Abstract
This article presents a method to decompose the causal effects of U.S. defense spending on income into a local effect and a spillover effect using panel data. We estimate positive local and spillover multipliers. By construction, the sum provides an estimate of the aggregate multiplier, which is slightly greater than one in our benchmark specification. Using disaggregate data improves precision relative to using aggregate data alone. More generally, we provide a template to conduct inference on local, spillover, and aggregate causal effects in a unified framework.
Introduction
“No man is an island…”
—John Donne, 1624
Over the past few decades, there has been a movement in economics toward applying disaggregate—particularly regional—data to answer macroeconomic questions. For example, Chodorow-Reich (2020) cites 50 papers published between 2012 and 2018 in top economics journals that combine cross-regional variation in exogenous shocks and regional outcomes in an attempt to infer the macroeconomic effects of such shocks. For these papers, the statistical unit of observation is a region. This contrasts with the standard approach to causal inference in empirical macroeconomics, embodied in early work by Sims (1972), in which the unit of observation is an entire economy, which is sampled repeatedly over time. Variation in the treatment, which for Sims is an exogenous change in monetary policy, occurs along the time dimension.
When the treatment of interest is defined at the regional level, spillovers across regions must be considered—regions are not “islands.” If region A receives a treatment, region B may be affected by that treatment even if it receives no treatment on its own. A cross-region “spillover” might arise, for example, from regional trade in goods or movements in factors of production and constitutes a classic violation of the Stable Unit Treatment Value Assumption (SUTVA), which requires that potential outcomes be unaffected by the treatment status of other observational units. The local effect of a treatment need not equal the treatment’s aggregate effect in the presence of spillovers. For example, if there are negative spillovers across regions, then a positive local effect will overstate the aggregate effect of the treatment.

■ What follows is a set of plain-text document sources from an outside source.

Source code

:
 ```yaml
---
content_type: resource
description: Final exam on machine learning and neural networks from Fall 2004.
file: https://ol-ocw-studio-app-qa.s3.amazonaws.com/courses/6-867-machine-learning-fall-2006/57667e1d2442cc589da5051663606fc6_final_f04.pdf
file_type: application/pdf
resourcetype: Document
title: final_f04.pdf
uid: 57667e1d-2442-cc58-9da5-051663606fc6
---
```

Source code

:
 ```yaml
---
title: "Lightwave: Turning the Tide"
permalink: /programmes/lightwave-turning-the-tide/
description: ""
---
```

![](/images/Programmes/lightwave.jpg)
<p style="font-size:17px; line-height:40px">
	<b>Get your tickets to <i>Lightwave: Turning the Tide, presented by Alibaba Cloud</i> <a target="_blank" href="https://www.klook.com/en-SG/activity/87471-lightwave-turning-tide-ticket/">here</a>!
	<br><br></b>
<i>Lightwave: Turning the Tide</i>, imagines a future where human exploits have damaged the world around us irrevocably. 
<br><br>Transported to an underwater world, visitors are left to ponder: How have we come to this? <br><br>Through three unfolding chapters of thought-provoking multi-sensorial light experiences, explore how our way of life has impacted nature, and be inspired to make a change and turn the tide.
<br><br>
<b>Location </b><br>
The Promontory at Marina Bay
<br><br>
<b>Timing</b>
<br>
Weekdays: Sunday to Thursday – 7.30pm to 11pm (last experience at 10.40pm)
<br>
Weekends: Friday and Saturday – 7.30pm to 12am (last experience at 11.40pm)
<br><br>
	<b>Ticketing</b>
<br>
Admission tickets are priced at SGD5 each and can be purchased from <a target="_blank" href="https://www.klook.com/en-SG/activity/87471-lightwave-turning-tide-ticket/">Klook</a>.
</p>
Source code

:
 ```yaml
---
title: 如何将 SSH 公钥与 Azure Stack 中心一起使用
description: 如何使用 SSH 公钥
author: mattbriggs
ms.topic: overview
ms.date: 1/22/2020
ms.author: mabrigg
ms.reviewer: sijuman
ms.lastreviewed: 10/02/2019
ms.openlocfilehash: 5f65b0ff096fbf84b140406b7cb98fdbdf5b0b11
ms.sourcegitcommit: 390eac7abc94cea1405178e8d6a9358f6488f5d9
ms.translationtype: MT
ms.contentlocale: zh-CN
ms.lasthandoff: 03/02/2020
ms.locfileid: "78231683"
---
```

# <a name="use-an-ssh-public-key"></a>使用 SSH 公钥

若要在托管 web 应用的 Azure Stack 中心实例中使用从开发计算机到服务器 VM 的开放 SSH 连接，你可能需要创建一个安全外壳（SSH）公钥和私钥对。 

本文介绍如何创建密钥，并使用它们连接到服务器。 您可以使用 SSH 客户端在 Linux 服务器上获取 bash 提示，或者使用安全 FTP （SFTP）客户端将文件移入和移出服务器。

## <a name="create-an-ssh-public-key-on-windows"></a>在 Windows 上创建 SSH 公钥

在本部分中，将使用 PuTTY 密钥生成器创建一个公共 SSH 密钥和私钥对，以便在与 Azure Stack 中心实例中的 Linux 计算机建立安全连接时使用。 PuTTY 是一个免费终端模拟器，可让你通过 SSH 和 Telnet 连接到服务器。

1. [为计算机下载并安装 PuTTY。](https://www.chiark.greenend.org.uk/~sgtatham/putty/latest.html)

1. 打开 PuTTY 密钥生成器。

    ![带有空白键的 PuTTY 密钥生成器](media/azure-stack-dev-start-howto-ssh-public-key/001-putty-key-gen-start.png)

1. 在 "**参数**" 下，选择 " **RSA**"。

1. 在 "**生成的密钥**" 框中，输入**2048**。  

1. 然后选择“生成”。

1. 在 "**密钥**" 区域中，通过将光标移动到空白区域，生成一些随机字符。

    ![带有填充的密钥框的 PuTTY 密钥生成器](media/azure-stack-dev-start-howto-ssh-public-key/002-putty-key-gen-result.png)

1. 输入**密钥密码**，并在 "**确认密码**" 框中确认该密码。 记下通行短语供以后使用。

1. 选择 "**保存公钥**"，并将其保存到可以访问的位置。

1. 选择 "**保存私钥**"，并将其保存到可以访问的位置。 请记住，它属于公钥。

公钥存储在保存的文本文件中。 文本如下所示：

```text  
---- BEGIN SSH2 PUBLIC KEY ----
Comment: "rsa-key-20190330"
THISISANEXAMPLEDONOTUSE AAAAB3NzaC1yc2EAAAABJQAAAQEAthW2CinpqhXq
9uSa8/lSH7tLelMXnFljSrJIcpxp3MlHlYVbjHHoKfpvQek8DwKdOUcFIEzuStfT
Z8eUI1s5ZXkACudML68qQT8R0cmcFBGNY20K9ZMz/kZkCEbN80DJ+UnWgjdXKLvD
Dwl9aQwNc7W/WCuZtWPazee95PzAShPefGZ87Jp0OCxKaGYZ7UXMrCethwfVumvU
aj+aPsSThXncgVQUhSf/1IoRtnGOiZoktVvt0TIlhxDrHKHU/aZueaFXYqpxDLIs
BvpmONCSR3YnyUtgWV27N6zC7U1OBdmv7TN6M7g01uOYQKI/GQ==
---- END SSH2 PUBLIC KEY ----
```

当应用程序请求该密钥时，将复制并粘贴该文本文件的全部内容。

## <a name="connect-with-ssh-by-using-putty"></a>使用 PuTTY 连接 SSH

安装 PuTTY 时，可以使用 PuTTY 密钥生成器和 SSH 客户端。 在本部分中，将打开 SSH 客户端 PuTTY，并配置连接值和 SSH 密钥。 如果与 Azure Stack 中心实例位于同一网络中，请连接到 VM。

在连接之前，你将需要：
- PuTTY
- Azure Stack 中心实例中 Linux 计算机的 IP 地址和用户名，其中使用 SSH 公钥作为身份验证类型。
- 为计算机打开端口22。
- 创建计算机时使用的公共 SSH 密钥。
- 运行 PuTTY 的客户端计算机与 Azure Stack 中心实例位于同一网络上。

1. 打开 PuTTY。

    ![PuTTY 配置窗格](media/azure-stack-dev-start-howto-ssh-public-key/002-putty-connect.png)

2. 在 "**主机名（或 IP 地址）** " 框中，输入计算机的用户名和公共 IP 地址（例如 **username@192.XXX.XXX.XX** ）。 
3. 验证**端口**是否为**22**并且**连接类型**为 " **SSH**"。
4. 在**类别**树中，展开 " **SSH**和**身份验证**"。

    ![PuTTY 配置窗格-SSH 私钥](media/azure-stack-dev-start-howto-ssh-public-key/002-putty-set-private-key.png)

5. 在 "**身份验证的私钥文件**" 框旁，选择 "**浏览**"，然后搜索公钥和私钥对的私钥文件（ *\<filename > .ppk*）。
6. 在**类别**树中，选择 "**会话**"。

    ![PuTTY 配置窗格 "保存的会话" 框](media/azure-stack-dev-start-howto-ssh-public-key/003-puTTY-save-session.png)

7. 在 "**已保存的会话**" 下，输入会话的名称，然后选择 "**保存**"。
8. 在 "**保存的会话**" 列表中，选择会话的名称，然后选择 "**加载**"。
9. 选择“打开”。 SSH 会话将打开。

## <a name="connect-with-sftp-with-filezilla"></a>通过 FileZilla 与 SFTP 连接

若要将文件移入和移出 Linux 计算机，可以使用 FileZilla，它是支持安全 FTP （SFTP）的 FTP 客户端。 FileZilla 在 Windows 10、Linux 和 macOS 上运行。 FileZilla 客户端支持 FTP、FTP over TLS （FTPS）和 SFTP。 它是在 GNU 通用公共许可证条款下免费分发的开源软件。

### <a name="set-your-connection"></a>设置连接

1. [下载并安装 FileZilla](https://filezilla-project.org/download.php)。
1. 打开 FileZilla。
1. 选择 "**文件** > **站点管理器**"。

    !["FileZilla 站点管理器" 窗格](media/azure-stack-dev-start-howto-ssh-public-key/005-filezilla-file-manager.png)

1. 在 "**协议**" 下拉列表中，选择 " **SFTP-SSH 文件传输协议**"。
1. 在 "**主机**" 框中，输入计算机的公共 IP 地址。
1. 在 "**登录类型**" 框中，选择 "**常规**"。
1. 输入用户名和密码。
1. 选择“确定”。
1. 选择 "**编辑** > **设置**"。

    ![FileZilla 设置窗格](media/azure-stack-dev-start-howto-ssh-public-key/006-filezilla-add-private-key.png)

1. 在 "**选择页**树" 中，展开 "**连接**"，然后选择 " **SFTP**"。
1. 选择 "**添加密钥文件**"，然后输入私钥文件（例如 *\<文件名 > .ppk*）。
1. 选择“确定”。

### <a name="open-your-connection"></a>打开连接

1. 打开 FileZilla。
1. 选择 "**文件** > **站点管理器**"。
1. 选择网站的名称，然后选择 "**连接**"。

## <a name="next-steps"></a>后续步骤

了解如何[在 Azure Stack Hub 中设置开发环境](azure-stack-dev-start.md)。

Using this panel-based estimate of the aggregate multiplier, we substantially improve precision relative to one based on aggregate data alone, without taking a stand on the form of the spillover. We develop a technique to estimate the local and spillover effects of region-level treatments. Our parameterization allows us to infer the effects of aggregate-level treatments from these region-level estimates. We illustrate this approach by studying how regional defense spending affects regional income, decomposing government defense spending into (i) a local (or direct) effect and (ii) a spillover (or indirect) effect.